The French connection

The French connection - Froville

Par Yvan Beuvard | lun 07 Juin 2021 | Imprimer

Trois siècles avant le trafic de cocaïne par des Marseillais Outre-Atlantique (et son exploitation cinématographique), c'est à l’approche d'une autre exportation que nous invitent Franck Emmanuel Comte et ses amis. En 1651, Cromwell avait contraint Charles II à l’exil en France, auprès de son cousin Louis XIV. Il y découvre la musique versaillaise, dont la séduction est telle qu’à son retour sur le trône, en 1660, il sera accompagné de musiciens français. Cambert s’installera à Londres et y fondera la Royal Academy of Music, avant d’y disparaître. Ainsi, prédécesseurs des Italiens, les Français exerceront-ils une influence considérable sur les musiciens d’Outre-Manche.


Festival de Froville © YB

L’ouverture de Pomone, de Cambert, introduit le programme soigneusement élaboré du concert. La Psyché de Matthew Locke est mise en regard avec celle de Lully. Se succèdent ensuite diverses versions de The Tempest (Locke, Humphrey et Purcell), avant que d’autres extraits de masques de ce dernier ne concluent.

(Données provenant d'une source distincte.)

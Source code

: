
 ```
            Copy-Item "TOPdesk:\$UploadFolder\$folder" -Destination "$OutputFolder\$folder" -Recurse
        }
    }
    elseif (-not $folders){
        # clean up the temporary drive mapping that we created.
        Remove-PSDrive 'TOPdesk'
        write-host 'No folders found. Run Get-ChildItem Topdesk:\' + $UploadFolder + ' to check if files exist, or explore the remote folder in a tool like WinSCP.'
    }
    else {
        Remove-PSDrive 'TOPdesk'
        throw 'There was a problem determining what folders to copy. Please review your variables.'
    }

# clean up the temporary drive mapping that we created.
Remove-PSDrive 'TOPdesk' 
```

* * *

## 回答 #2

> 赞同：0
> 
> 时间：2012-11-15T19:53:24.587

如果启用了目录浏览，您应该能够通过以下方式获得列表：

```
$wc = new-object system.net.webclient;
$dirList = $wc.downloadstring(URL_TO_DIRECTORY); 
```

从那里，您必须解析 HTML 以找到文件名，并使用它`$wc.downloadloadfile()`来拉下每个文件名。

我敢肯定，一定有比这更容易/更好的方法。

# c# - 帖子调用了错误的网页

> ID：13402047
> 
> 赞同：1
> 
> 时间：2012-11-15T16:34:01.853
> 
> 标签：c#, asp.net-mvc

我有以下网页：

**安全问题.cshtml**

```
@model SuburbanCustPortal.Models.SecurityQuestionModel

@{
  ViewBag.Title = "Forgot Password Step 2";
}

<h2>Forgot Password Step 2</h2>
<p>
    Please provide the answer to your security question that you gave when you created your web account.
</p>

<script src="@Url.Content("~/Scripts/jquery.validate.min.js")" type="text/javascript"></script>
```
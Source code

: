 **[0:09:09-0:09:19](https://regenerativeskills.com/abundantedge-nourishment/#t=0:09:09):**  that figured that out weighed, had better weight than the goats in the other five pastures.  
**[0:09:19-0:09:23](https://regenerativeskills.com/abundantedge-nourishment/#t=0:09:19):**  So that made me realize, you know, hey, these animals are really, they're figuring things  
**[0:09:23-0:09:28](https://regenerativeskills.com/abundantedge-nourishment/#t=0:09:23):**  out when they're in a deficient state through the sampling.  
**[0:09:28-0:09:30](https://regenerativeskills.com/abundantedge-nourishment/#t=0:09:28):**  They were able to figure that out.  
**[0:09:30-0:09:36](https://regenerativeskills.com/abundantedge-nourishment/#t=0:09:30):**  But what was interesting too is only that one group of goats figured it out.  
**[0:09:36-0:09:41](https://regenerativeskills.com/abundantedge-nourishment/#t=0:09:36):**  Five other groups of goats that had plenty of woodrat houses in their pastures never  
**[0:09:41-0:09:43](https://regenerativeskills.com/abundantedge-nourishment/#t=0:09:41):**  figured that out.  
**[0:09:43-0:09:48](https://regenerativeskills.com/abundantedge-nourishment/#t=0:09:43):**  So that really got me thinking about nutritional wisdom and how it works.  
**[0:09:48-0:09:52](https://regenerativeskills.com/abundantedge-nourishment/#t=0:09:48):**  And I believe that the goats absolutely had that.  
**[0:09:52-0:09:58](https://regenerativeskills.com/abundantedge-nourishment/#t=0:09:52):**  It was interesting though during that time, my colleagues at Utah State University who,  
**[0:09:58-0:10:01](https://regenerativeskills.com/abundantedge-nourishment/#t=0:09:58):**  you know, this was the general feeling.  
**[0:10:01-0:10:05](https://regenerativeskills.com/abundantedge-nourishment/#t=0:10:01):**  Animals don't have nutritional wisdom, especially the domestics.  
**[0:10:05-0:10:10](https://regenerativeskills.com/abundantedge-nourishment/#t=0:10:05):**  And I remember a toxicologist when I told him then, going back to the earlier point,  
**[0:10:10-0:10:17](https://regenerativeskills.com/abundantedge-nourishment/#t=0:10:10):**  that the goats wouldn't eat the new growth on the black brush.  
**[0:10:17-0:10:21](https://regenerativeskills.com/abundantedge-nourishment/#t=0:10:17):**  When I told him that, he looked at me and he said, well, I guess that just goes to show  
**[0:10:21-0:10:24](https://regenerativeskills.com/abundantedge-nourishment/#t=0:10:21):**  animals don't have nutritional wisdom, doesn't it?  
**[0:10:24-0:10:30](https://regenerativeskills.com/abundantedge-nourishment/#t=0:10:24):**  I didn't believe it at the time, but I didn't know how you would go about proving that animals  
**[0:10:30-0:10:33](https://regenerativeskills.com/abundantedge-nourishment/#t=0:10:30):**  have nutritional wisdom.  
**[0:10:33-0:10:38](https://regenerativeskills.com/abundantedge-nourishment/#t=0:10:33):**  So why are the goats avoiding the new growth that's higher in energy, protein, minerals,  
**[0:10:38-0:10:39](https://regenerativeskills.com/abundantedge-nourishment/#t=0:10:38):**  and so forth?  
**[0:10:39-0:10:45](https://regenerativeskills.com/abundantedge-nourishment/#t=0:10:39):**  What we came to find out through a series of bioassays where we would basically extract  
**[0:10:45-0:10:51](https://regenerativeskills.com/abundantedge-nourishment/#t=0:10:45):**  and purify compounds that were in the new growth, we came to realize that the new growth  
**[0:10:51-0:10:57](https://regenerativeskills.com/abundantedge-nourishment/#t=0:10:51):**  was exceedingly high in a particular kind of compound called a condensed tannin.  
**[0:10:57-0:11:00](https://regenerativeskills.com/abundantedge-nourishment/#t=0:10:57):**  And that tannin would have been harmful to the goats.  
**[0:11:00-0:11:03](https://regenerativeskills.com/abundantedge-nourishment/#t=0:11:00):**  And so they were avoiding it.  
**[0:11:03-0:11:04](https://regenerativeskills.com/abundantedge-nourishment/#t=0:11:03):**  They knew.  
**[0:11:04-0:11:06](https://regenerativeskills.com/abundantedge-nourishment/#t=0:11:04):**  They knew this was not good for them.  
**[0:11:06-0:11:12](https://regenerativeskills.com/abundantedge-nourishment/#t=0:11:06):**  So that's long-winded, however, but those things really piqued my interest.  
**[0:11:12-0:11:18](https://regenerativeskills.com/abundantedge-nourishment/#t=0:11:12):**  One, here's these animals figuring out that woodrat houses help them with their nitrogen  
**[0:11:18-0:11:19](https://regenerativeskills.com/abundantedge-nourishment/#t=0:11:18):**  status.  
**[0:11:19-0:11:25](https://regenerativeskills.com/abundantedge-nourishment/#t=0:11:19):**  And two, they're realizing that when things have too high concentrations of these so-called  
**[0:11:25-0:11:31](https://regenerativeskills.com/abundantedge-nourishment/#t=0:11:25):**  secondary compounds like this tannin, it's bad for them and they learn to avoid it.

N’étaient la langue du chant et la présence éventuelle de grounds, il paraît malaisé pour qui ne connaît les œuvres de les situer de part et d’autre du Channel. La démonstration est pertinente. L’objectif était moins de nous convaincre que de nous émouvoir, et la réussite est incontestable. On se souvient avec bonheur de la magnifique Francesina (le plus beau récital haendelien). Les musiciens du Concert de l’Hostel Dieu renouvellent l’exploit. Leur jeu, virtuose, coloré, toujours animé, à la plus large palette expressive, n’appelle que des éloges. Chacun mériterait d’être cité, du violon solo à la hautboïste-flûtiste… Le premier air de la Psyché de Locke nous révèle la voix et le jeu d’Axelle Verner, mezzo somptueuse, épanouie, au timbre chaud, aux graves solides, dont la conduite et l’ornementation de la ligne font forte impression. Ses compagnes sopranos, Gwendoline Blondeel et Cindy Favre-Victoire ne sont pas en reste et nous valent un admirable trio des nymphes (Psyché, de Lully). Quant à Romain Bockler, son air du froid (du King Arthur de Purcell) confirmerait si besoin était ses qualités vocales et dramatiques. Malgré l’absence d’entracte, liée aux conditions sanitaires et horaires (couvre-feu à 21 h), pas un instant l’attention n’est distraite de cette musique qui nous renvoie à des temps moins tourmentés. Retour aussi aux sources pour tous les chanteurs rassemblés ce soir, qui retrouvent le cadre d’un tournant de leur carrière internationale, puisque lauréats du prestigieux concours de chant baroque. La dixième édition est programmée en septembre (le chant baroque en compétition à Froville), accompagnée des mêmes musiciens. On attend qu’un enregistrement fixe ces moments d’un bonheur partagé par les interprètes comme par le très nombreux public qui se pressait dans la belle nef romane de Froville.